Less is more, more, more
In addition to refining the design principles from the beginning so a product is easier to repair, reuse and upgrade during the entire life cycle, IKEA is thinking about what happens at the end of that life cycle, “so that we can either take it back, or that you as a customer can feed it back into a responsible supply chain,” says managing director Peter van der Poel.

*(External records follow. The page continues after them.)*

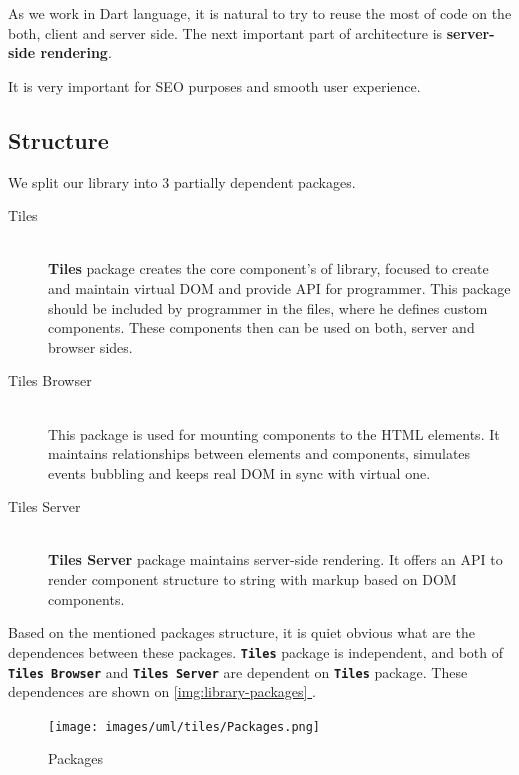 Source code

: \documentclass[oneside, 12pt]{book}
\newcommand*{\fullref}[1]{\hyperref[{#1}]{\autoref*{#1} \nameref*{#1}}}
\begin{document}
    As we work in Dart language, it is natural to try to reuse the most of code on the both, client and server side.
    The next important part of architecture is \textbf{server-side rendering}.

    It is very important for SEO purposes and smooth user experience. 

  \subsection{Structure}\label{subsec:our-architecture-structure}

    We split our library into 3 partially dependent packages. 
    \begin{description}
      \item[Tiles] \hfill \\
        \textbf{Tiles} package creates the core component's of library, focused to create and maintain virtual DOM and provide API for programmer.
        This package should be included by programmer in the files, where he defines custom components. 
        These components then can be used on both, server and browser sides.
      \item[Tiles Browser] \hfill \\
        This package is used for mounting components to the HTML elements. 
        It maintains relationships between elements and components, 
        simulates events bubbling and keeps real DOM in sync with virtual one.
      \item[Tiles Server] \hfill \\
        \textbf{Tiles Server} package maintains server-side rendering. It offers an API to render component structure to string with markup based on DOM components.
    \end{description}

    Based on the mentioned packages structure, it is quiet obvious what are the dependences between these packages.
    \texttt{\textbf{Tiles}} package is independent, 
    and both of \texttt{\textbf{Tiles Browser}} and \texttt{\textbf{Tiles Server}} are dependent on \texttt{\textbf{Tiles}} package.
    These dependences are shown on \fullref{img:library-packages}.

    \begin{figure}[h]
    \centering  
      \texttt{[image: images/uml/tiles/Packages.png]}
      \caption{Packages}
      \label{img:library-packages}
    \end{figure}
\end{document}
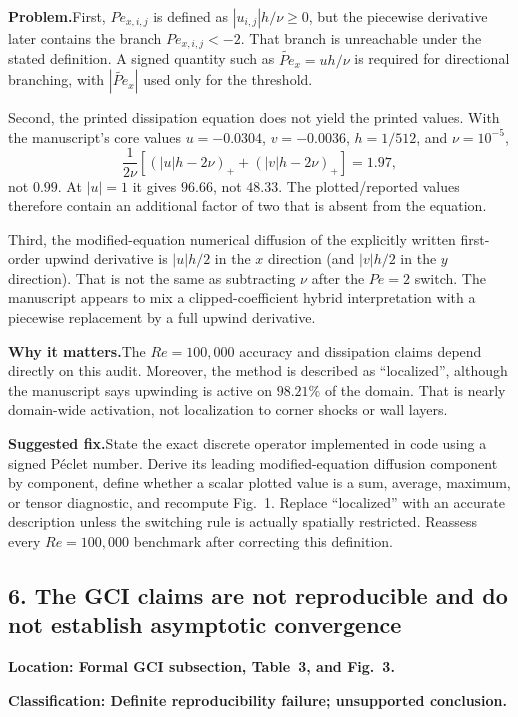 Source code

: \documentclass[11pt]{article}
\newcommand{\classification}[1]{\par\noindent\textbf{Classification: #1.}\par}
\newcommand{\location}[1]{\textbf{Location: #1}}
\newcommand{\problem}{\noindent\textbf{Problem.}\hspace{0.35em}}
\newcommand{\importance}{\par\noindent\textbf{Why it matters.}\hspace{0.35em}}
\newcommand{\fix}{\par\noindent\textbf{Suggested fix.}\hspace{0.35em}}
\begin{document}
\problem First, $Pe_{x,i,j}$ is defined as $|u_{i,j}|h/\nu\ge0$, but the piecewise derivative later contains the branch $Pe_{x,i,j}<-2$.  That branch is unreachable under the stated definition.  A signed quantity such as $\widetilde{Pe}_x=u h/\nu$ is required for directional branching, with $|\widetilde{Pe}_x|$ used only for the threshold.

Second, the printed dissipation equation does not yield the printed values.  With the manuscript's core values $u=-0.0304$, $v=-0.0036$, $h=1/512$, and $\nu=10^{-5}$,
\[
\frac{1}{2\nu}\left[(|u|h-2\nu)_+ + (|v|h-2\nu)_+\right]=1.97,
\]
not $0.99$.  At $|u|=1$ it gives $96.66$, not $48.33$.  The plotted/reported values therefore contain an additional factor of two that is absent from the equation.

Third, the modified-equation numerical diffusion of the explicitly written first-order upwind derivative is $|u|h/2$ in the $x$ direction (and $|v|h/2$ in the $y$ direction).  That is not the same as subtracting $\nu$ after the $Pe=2$ switch.  The manuscript appears to mix a clipped-coefficient hybrid interpretation with a piecewise replacement by a full upwind derivative.

\importance The $Re=100{,}000$ accuracy and dissipation claims depend directly on this audit.  Moreover, the method is described as ``localized'', although the manuscript says upwinding is active on $98.21\%$ of the domain.  That is nearly domain-wide activation, not localization to corner shocks or wall layers.

\fix State the exact discrete operator implemented in code using a signed P\'eclet number.  Derive its leading modified-equation diffusion component by component, define whether a scalar plotted value is a sum, average, maximum, or tensor diagnostic, and recompute Fig.~1.  Replace ``localized'' with an accurate description unless the switching rule is actually spatially restricted.  Reassess every $Re=100{,}000$ benchmark after correcting this definition.

\subsection*{6. The GCI claims are not reproducible and do not establish asymptotic convergence}

\location{Formal GCI subsection, Table~3, and Fig.~3.}

\classification{Definite reproducibility failure; unsupported conclusion}
\end{document}

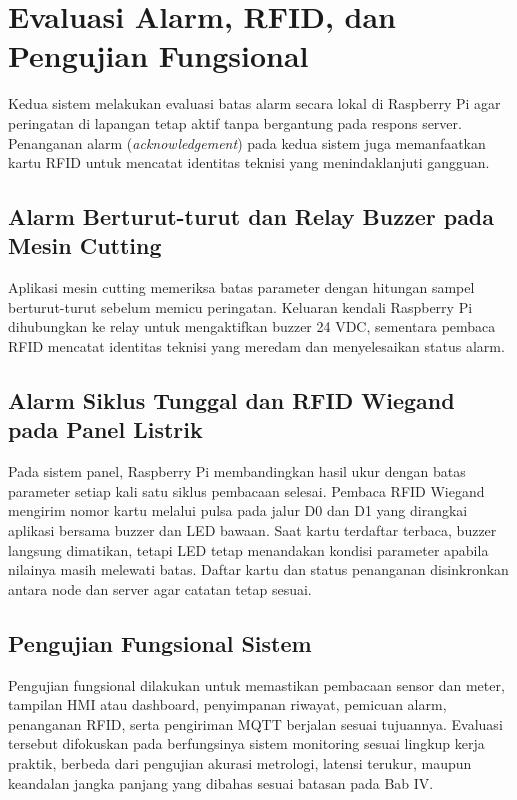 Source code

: \section{Evaluasi Alarm, RFID, dan Pengujian Fungsional}

Kedua sistem melakukan evaluasi batas alarm secara lokal di Raspberry Pi agar peringatan di lapangan tetap aktif tanpa bergantung pada respons server. Penanganan alarm (\textit{acknowledgement}) pada kedua sistem juga memanfaatkan kartu RFID untuk mencatat identitas teknisi yang menindaklanjuti gangguan.

\subsection{Alarm Berturut-turut dan Relay Buzzer pada Mesin Cutting}

Aplikasi mesin cutting memeriksa batas parameter dengan hitungan sampel berturut-turut sebelum memicu peringatan. Keluaran kendali Raspberry Pi dihubungkan ke relay untuk mengaktifkan buzzer 24 VDC, sementara pembaca RFID mencatat identitas teknisi yang meredam dan menyelesaikan status alarm.

\subsection{Alarm Siklus Tunggal dan RFID Wiegand pada Panel Listrik}

Pada sistem panel, Raspberry Pi membandingkan hasil ukur dengan batas parameter setiap kali satu siklus pembacaan selesai. Pembaca RFID Wiegand mengirim nomor kartu melalui pulsa pada jalur D0 dan D1 yang dirangkai aplikasi bersama buzzer dan LED bawaan. Saat kartu terdaftar terbaca, buzzer langsung dimatikan, tetapi LED tetap menandakan kondisi parameter apabila nilainya masih melewati batas. Daftar kartu dan status penanganan disinkronkan antara node dan server agar catatan tetap sesuai.

\subsection{Pengujian Fungsional Sistem}

Pengujian fungsional dilakukan untuk memastikan pembacaan sensor dan meter, tampilan HMI atau dashboard, penyimpanan riwayat, pemicuan alarm, penanganan RFID, serta pengiriman MQTT berjalan sesuai tujuannya. Evaluasi tersebut difokuskan pada berfungsinya sistem monitoring sesuai lingkup kerja praktik, berbeda dari pengujian akurasi metrologi, latensi terukur, maupun keandalan jangka panjang yang dibahas sesuai batasan pada Bab IV.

Circularity is top of mind “for customers thinking of reselling and reusing,” van der Poel says. “It’s not going to be IKEA that is going to solve this by itself – we will need to collaborate with other retailers, but also with manufacturers, with governments, with influencers to be able to make this shift a realization.”
Vegetable footprints
“We know that 26 per cent of consumers eat less meat, 10 per cent are vegetarians and want lower-impact alternatives that people can enjoy,” says Jacqui Macalister, head of health and sustainability at IKEA Food. “And 62 per cent of our customers say that health guides their decision-making about food.” The company has taken vegan, vegetarian and flexitarian diets seriously by increasing the number of plant-based food items in the IKEA Bistro range; there are already veggie meatballs (that cost more to produce but are sold on par with the original meat version), and the company’s new plant-based soft-serve ice cream, currently being tested in Portugal, will be in the range internationally next summer. A plant-based veggie dog will be available in Canada by the end of the year. Expanding IKEA’s plant-based offerings is the way forward, Macalister says, and the veggie hot dogs have a carbon footprint six times lower than regular ones.
The writer travelled courtesy of Ikea. It did not review or approve this article.